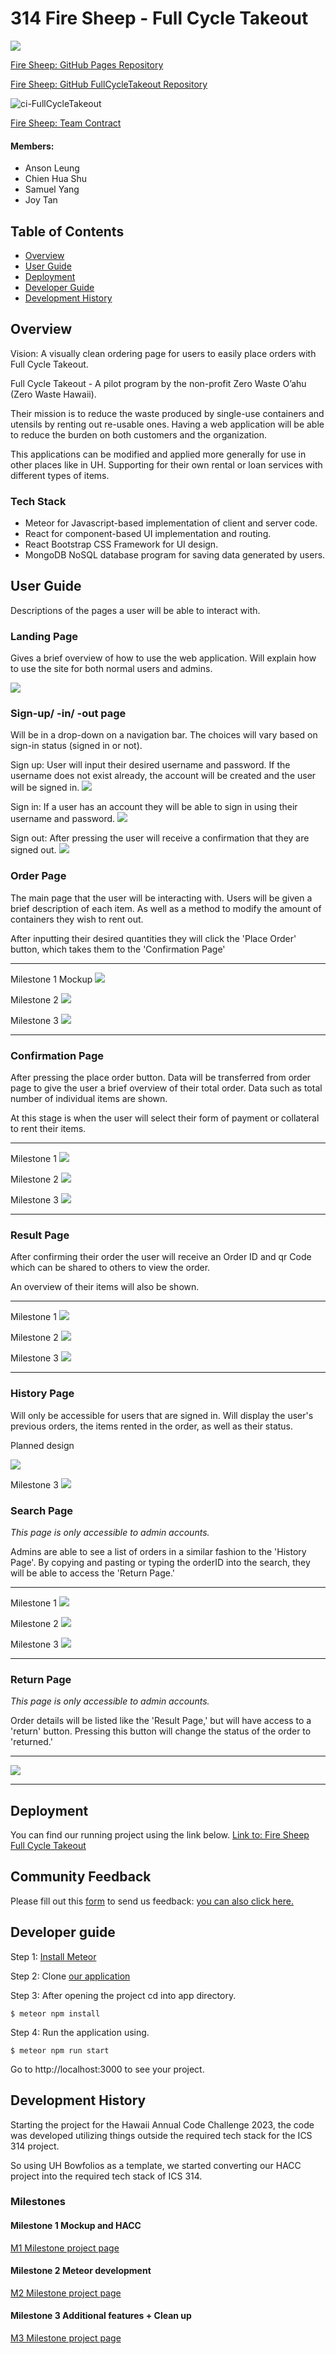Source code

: # 314 Fire Sheep - Full Cycle Takeout

![](doc/FireSheep-FCTWhite.png)

<a href="https://github.com/314FireSheep/314FireSheep.github.io" target="_blank">Fire Sheep: GitHub Pages Repository</a>

<a href="https://github.com/314FireSheep/FullCycleTakeout" target="_blank">Fire Sheep: GitHub FullCycleTakeout Repository</a>

![ci-FullCycleTakeout](https://github.com/314firesheep/FullCycleTakeout/actions/workflows/ci.yml/badge.svg)

<a href="https://docs.google.com/document/d/14e3PUx9-a2lmzZ4E8buuaetMcWakf2GQPMhze3hWj8s/edit?usp=sharing" target="_blank">Fire Sheep: Team Contract</a>

#### Members:

- Anson Leung
- Chien Hua Shu
- Samuel Yang
- Joy Tan

## Table of Contents
* [Overview](#overview)
* [User Guide](#user-guide)
* [Deployment](#deployment)
* [Developer Guide](#developer-guide)
* [Development History](#development-history)

## Overview

Vision: A visually clean ordering page for users to easily place orders with Full Cycle Takeout.

Full Cycle Takeout - A pilot program by the non-profit Zero Waste O’ahu (Zero Waste Hawaii).

Their mission is to reduce the waste produced by single-use containers and utensils by renting out re-usable ones. Having a web application will be able to reduce the burden on both customers and the organization.

This applications can be modified and applied more generally for use in other places like in UH. Supporting for their own rental or loan services with different types of items.

### Tech Stack

- Meteor for Javascript-based implementation of client and server code.
- React for component-based UI implementation and routing.
- React Bootstrap CSS Framework for UI design.
- MongoDB NoSQL database program for saving data generated by users.

## User Guide
Descriptions of the pages a user will be able to interact with.

### Landing Page
Gives a brief overview of how to use the web application. Will explain how to use the site for both normal users and admins.

![](doc/Landing-Final.png)

### Sign-up/ -in/ -out page
Will be in a drop-down on a navigation bar. The choices will vary based on sign-in status (signed in or not).

Sign up: User will input their desired username and password. If the username does not exist already, the account will be created and the user will be signed in.
![](doc/Register-Final.png)

Sign in: If a user has an account they will be able to sign in using their username and password.
![](doc/Login-Final.png)

Sign out: After pressing  the user will receive a confirmation that they are signed out.
![](doc/Signout-Final.png)

### Order Page
The main page that the user will be interacting with. Users will be given a brief description of each item. As well as a method to modify the amount of containers they wish to rent out.

After inputting their desired quantities they will click the 'Place Order' button, which takes them to the 'Confirmation Page' 

***
Milestone 1 Mockup
![](doc/Order-Prototype1.png)

Milestone 2
![](doc/Order-Prototype2.png)

Milestone 3
![](doc/Order-Final.png)

***

### Confirmation Page
After pressing the place order button.
Data will be transferred from order page to give the user a brief overview of their total order. Data such as total number of individual items are shown.

At this stage is when the user will select their form of payment or collateral to rent their items.

***
Milestone 1
![](doc/Confirmation-Prototype1.png)

Milestone 2
![](doc/Confirmation-Prototype2.png)

Milestone 3
![](doc/Confirmation-Final.png)

***

### Result Page
After confirming their order the user will receive an Order ID and qr Code which can be shared to others to view the order.

An overview of their items will also be shown.

***
Milestone 1
![](doc/Result-Prototype1.png)

Milestone 2
![](doc/Result-Prototype2.png)

Milestone 3
![](doc/Result-Final.png)

***

### History Page
Will only be accessible for users that are signed in. Will display the user's previous orders, the items rented in the order, as well as their status.

Planned design

![](doc/History-Prototype1.png)

Milestone 3
![](doc/History-Final.png)

### Search Page
_This page is only accessible to admin accounts._ 

Admins are able to see a list of orders in a similar fashion to the 'History Page'. By copying and pasting or typing the orderID into the search, they will be able to access the 'Return Page.' 
***
Milestone 1
![](doc/Search-Prototype1.png)

Milestone 2
![](doc/Search-Prototype2.png)

Milestone 3
![](doc/Search-Final.png)

***

### Return Page
_This page is only accessible to admin accounts._

Order details will be listed like the 'Result Page,' but will have access to a 'return' button. Pressing this button will change the status of the order to 'returned.' 

***
![](doc/Return-Final.png)

***

## Deployment
You can find our running project using the link below.
<a href="https://firesheep.me/order" target="_blank">Link to: Fire Sheep Full Cycle Takeout</a>

## Community Feedback

Please fill out this [form](https://forms.gle/wmMPXkb92VHSrshFA) to send us feedback: [you can also click here.](https://forms.gle/wmMPXkb92VHSrshFA)

## Developer guide

Step 1: [Install Meteor](https://docs.meteor.com/install.html)

Step 2: Clone [our application](https://github.com/314FireSheep/FullCycleTakeout)

Step 3: After opening the project cd into app directory.
```
$ meteor npm install
```
Step 4: Run the application using.
```
$ meteor npm run start
```
Go to http://localhost:3000 to see your project.

## Development History

Starting the project for the Hawaii Annual Code Challenge 2023, the code was developed utilizing things outside the required tech stack for the ICS 314 project. 

So using UH Bowfolios as a template, we started converting our HACC project into the required tech stack of ICS 314.

### Milestones

#### Milestone 1 Mockup and HACC
<a href="https://github.com/orgs/314FireSheep/projects/1" target="_blank">M1 Milestone project page</a>

#### Milestone 2 Meteor development
<a href="https://github.com/orgs/314FireSheep/projects/2">M2 Milestone project page</a>

#### Milestone 3 Additional features + Clean up
<a href="https://github.com/orgs/314FireSheep/projects/3">M3 Milestone project page</a>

########

* **TASK DETAILS**
Make an exact copy of the data above, pictures excluded.

* **TASK ANSWER**
Source code

: # 314 Fire Sheep - Full Cycle Takeout

![](doc/FireSheep-FCTWhite.png)

<a href="https://github.com/314FireSheep/314FireSheep.github.io" target="_blank">Fire Sheep: GitHub Pages Repository</a>

<a href="https://github.com/314FireSheep/FullCycleTakeout" target="_blank">Fire Sheep: GitHub FullCycleTakeout Repository</a>

![ci-FullCycleTakeout](https://github.com/314firesheep/FullCycleTakeout/actions/workflows/ci.yml/badge.svg)

<a href="https://docs.google.com/document/d/14e3PUx9-a2lmzZ4E8buuaetMcWakf2GQPMhze3hWj8s/edit?usp=sharing" target="_blank">Fire Sheep: Team Contract</a>

#### Members:

- Anson Leung
- Chien Hua Shu
- Samuel Yang
- Joy Tan

## Table of Contents
* [Overview](#overview)
* [User Guide](#user-guide)
* [Deployment](#deployment)
* [Developer Guide](#developer-guide)
* [Development History](#development-history)

## Overview

Vision: A visually clean ordering page for users to easily place orders with Full Cycle Takeout.

Full Cycle Takeout - A pilot program by the non-profit Zero Waste O’ahu (Zero Waste Hawaii).

Their mission is to reduce the waste produced by single-use containers and utensils by renting out re-usable ones. Having a web application will be able to reduce the burden on both customers and the organization.

This applications can be modified and applied more generally for use in other places like in UH. Supporting for their own rental or loan services with different types of items.

### Tech Stack

- Meteor for Javascript-based implementation of client and server code.
- React for component-based UI implementation and routing.
- React Bootstrap CSS Framework for UI design.
- MongoDB NoSQL database program for saving data generated by users.

## User Guide
Descriptions of the pages a user will be able to interact with.

### Landing Page
Gives a brief overview of how to use the web application. Will explain how to use the site for both normal users and admins.

![](doc/Landing-Final.png)

### Sign-up/ -in/ -out page
Will be in a drop-down on a navigation bar. The choices will vary based on sign-in status (signed in or not).

Sign up: User will input their desired username and password. If the username does not exist already, the account will be created and the user will be signed in.
![](doc/Register-Final.png)

Sign in: If a user has an account they will be able to sign in using their username and password.
![](doc/Login-Final.png)

Sign out: After pressing  the user will receive a confirmation that they are signed out.
![](doc/Signout-Final.png)

### Order Page
The main page that the user will be interacting with. Users will be given a brief description of each item. As well as a method to modify the amount of containers they wish to rent out.

After inputting their desired quantities they will click the 'Place Order' button, which takes them to the 'Confirmation Page' 

***
Milestone 1 Mockup
![](doc/Order-Prototype1.png)

Milestone 2
![](doc/Order-Prototype2.png)

Milestone 3
![](doc/Order-Final.png)

***

### Confirmation Page
After pressing the place order button.
Data will be transferred from order page to give the user a brief overview of their total order. Data such as total number of individual items are shown.

At this stage is when the user will select their form of payment or collateral to rent their items.

***
Milestone 1
![](doc/Confirmation-Prototype1.png)

Milestone 2
![](doc/Confirmation-Prototype2.png)

Milestone 3
![](doc/Confirmation-Final.png)

***

### Result Page
After confirming their order the user will receive an Order ID and qr Code which can be shared to others to view the order.

An overview of their items will also be shown.

***
Milestone 1
![](doc/Result-Prototype1.png)

Milestone 2
![](doc/Result-Prototype2.png)

Milestone 3
![](doc/Result-Final.png)

***

### History Page
Will only be accessible for users that are signed in. Will display the user's previous orders, the items rented in the order, as well as their status.

Planned design

![](doc/History-Prototype1.png)

Milestone 3
![](doc/History-Final.png)

### Search Page
_This page is only accessible to admin accounts._ 

Admins are able to see a list of orders in a similar fashion to the 'History Page'. By copying and pasting or typing the orderID into the search, they will be able to access the 'Return Page.' 
***
Milestone 1
![](doc/Search-Prototype1.png)

Milestone 2
![](doc/Search-Prototype2.png)

Milestone 3
![](doc/Search-Final.png)

***

### Return Page
_This page is only accessible to admin accounts._

Order details will be listed like the 'Result Page,' but will have access to a 'return' button. Pressing this button will change the status of the order to 'returned.' 

***
![](doc/Return-Final.png)

***

## Deployment
You can find our running project using the link below.
<a href="https://firesheep.me/order" target="_blank">Link to: Fire Sheep Full Cycle Takeout</a>

## Community Feedback

Please fill out this [form](https://forms.gle/wmMPXkb92VHSrshFA) to send us feedback: [you can also click here.](https://forms.gle/wmMPXkb92VHSrshFA)

## Developer guide

Step 1: [Install Meteor](https://docs.meteor.com/install.html)

Step 2: Clone [our application](https://github.com/314FireSheep/FullCycleTakeout)

Step 3: After opening the project cd into app directory.
```
$ meteor npm install
```
Step 4: Run the application using.
```
$ meteor npm run start
```
Go to http://localhost:3000 to see your project.

## Development History

Starting the project for the Hawaii Annual Code Challenge 2023, the code was developed utilizing things outside the required tech stack for the ICS 314 project. 

So using UH Bowfolios as a template, we started converting our HACC project into the required tech stack of ICS 314.

### Milestones

#### Milestone 1 Mockup and HACC
<a href="https://github.com/orgs/314FireSheep/projects/1" target="_blank">M1 Milestone project page</a>

#### Milestone 2 Meteor development
<a href="https://github.com/orgs/314FireSheep/projects/2">M2 Milestone project page</a>

#### Milestone 3 Additional features + Clean up
<a href="https://github.com/orgs/314FireSheep/projects/3">M3 Milestone project page</a>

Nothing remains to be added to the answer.